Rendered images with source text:
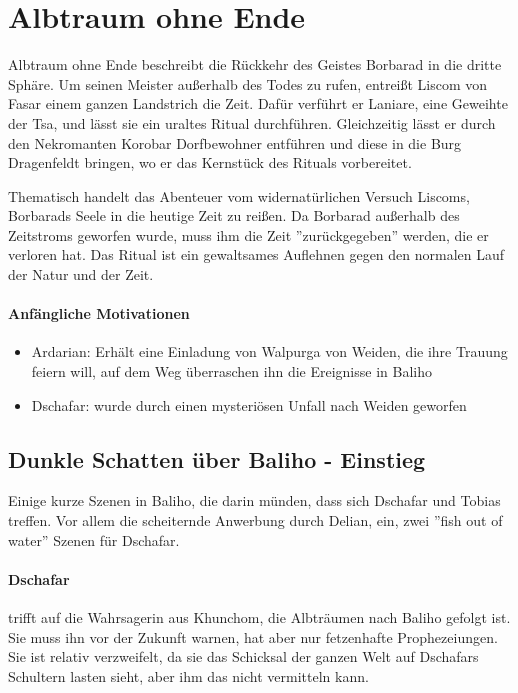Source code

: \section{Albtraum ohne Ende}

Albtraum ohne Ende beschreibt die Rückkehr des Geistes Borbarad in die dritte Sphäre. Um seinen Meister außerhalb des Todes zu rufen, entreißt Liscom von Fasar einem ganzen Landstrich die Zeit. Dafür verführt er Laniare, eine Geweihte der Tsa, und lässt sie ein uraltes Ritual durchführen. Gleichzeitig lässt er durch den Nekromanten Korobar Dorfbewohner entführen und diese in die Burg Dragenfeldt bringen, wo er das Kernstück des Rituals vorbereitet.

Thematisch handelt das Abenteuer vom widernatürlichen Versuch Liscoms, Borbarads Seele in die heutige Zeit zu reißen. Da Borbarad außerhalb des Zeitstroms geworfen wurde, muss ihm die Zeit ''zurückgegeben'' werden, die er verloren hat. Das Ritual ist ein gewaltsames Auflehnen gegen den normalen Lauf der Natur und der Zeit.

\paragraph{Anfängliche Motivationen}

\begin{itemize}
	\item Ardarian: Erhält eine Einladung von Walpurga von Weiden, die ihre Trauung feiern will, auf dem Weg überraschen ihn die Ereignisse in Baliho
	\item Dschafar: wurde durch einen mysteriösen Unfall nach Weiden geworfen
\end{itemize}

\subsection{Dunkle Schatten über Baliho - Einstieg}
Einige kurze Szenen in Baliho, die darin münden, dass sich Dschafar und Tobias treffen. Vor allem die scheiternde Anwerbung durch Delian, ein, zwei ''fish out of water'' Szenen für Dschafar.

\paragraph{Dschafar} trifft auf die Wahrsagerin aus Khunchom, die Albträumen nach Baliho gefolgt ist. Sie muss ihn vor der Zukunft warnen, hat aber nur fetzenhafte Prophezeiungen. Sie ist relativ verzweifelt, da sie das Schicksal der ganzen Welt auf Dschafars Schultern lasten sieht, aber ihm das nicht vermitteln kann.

---

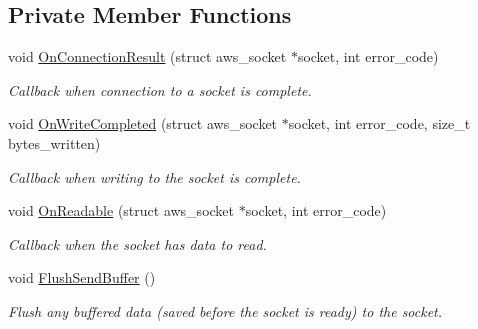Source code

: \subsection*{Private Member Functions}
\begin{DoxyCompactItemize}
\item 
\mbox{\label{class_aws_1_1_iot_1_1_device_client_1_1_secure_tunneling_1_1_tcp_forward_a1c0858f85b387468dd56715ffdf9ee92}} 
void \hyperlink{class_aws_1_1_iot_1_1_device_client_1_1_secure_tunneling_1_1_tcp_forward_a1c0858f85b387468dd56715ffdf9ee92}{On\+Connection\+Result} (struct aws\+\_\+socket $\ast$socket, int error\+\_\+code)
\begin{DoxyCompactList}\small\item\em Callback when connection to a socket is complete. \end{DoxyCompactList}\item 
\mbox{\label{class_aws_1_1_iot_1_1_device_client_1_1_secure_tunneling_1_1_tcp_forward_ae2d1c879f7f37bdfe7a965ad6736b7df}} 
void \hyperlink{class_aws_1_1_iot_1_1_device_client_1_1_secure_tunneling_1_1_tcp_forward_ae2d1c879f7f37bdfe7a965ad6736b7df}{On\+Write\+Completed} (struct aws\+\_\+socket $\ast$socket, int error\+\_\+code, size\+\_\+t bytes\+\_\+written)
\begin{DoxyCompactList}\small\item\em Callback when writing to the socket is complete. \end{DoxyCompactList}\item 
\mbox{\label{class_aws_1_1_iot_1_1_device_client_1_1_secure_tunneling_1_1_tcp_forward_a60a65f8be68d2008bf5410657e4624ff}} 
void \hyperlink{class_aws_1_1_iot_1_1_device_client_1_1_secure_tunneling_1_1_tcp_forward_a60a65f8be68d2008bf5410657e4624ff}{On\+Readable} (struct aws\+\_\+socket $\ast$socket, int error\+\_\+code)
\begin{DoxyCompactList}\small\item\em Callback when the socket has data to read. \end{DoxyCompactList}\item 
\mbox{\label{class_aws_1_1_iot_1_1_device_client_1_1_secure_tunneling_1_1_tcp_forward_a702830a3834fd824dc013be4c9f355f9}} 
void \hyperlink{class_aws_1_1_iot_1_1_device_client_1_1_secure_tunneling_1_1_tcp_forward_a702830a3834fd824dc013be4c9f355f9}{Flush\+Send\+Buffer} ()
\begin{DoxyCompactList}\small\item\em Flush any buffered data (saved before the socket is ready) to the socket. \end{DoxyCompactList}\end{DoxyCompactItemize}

▶ _Work instruction_
Look above for the line holding "Ereignisse in Baliho", then set down exactly that line and every line after it up to and including the line holding "Einige kurze Szenen", with nothing else.

▶ _Answer section_
	\item Ardarian: Erhält eine Einladung von Walpurga von Weiden, die ihre Trauung feiern will, auf dem Weg überraschen ihn die Ereignisse in Baliho
	\item Dschafar: wurde durch einen mysteriösen Unfall nach Weiden geworfen
\end{itemize}

\subsection{Dunkle Schatten über Baliho - Einstieg}
Einige kurze Szenen in Baliho, die darin münden, dass sich Dschafar und Tobias treffen. Vor allem die scheiternde Anwerbung durch Delian, ein, zwei ''fish out of water'' Szenen für Dschafar.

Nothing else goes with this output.